The grinches and Scrooges try to buck that, and either skip the day altogether, try to ruin everyone else’s fun, or “celebrate” an ironic Christmas where they mock the day and the people who believe in it.

The rest of the world tries to believe in Christmas. Not so much Jesus. They don’t realize he’s what’s missing from the whole scenario—that what they’re truly chasing is spiritual depth. Instead they’re hoping to achieve that “perfect Christmas”—a perfect moment of happiness. Just the right traditions, the right food, a proper tree, the correct amount of snow, familiar decorations, the right people. Put the formula together and the magic of Christmas will kick in. Or it won’t… but next Christmas then they’ll get it right.

But the moment passes. Vanity of vanities; it’s like chasing wind.

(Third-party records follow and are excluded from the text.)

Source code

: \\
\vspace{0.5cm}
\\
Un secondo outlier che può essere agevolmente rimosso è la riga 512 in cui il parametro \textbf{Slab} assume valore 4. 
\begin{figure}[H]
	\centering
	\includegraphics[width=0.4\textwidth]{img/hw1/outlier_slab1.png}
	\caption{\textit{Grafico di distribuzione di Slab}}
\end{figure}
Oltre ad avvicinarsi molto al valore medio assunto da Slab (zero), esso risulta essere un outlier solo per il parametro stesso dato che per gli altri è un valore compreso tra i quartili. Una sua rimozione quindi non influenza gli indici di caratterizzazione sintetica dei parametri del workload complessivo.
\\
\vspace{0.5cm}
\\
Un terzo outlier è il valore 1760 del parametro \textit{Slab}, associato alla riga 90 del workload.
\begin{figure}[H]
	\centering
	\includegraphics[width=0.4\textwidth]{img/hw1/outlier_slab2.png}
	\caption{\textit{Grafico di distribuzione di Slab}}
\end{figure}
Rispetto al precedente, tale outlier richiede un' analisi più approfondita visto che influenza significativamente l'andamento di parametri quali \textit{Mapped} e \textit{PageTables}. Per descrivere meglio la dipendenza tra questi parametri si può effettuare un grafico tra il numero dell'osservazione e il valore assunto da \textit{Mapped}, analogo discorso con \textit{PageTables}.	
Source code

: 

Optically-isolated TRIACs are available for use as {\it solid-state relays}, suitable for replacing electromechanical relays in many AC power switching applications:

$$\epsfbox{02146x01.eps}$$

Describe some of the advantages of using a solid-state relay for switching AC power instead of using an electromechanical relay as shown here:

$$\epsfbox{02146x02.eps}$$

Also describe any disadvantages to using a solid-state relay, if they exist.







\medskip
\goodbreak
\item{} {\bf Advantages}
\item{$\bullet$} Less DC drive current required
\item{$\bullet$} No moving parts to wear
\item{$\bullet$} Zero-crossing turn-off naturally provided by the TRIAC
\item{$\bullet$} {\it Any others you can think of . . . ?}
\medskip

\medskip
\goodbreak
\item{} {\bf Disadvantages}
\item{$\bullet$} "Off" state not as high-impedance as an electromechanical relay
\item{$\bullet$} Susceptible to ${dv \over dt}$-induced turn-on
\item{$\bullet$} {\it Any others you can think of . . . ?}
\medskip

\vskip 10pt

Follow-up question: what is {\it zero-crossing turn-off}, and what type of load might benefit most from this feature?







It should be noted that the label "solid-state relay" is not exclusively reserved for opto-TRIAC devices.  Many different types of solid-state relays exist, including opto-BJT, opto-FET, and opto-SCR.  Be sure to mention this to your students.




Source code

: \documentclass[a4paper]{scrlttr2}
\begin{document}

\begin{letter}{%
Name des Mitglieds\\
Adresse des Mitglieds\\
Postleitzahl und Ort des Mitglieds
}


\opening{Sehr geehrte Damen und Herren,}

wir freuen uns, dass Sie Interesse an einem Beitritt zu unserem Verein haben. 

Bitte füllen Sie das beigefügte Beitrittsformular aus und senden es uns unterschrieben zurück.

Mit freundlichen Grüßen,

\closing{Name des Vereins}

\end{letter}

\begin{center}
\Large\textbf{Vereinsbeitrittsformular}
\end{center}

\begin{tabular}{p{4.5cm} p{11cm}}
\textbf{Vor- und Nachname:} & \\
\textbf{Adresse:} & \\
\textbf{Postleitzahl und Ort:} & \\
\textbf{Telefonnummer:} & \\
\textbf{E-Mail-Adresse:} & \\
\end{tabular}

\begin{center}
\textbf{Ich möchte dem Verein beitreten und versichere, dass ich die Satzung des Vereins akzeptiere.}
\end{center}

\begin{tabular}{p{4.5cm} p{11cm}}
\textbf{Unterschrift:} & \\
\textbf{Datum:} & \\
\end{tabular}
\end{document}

Advent correctly puts the focus on a man, Christ Jesus. It reminds us there are no perfect moments to achieve every holiday season… but one is coming. Jesus is invading! We don’t know when; could be any time, including during this Advent season. Or after: During the Easter season, summer vacation, all year round. We focus on it at Advent, but we know it all year round. We look forward to it all year round. The joy doesn’t come and go with a date. After all, we don’t yet have one.

So our Christmas joy doesn’t come from achieving perfection. It comes from the Holy Spirit, for joy’s a fruit of the Spirit. It comes from doing what God meant for us to do. It comes from the Christian lifestyle; not from a combination of “right” things and nostalgia.

A Christmas Carol, and pagans thereafter, speak of “keeping the spirit of Christmas all year round.” In other words, keep the warm euphoria, the sense of generosity and forgiveness which goes along with it, with us always. Stretch the joy out. But it’s awfully hard to do this when the focus is on one day—a day which is gladly forgotten by many folks on 26 December. Whereas we Christians do (or are supposed to) practice generosity and forgiveness year-round. Again, it’s the lifestyle. It’s not a special feeling, uncorked only at Christmas.

Advent is the cure for the sickness of secular Christmas. It’s why I prefer it. It’s why I recommend it: It may be exactly what you’ve missed every year.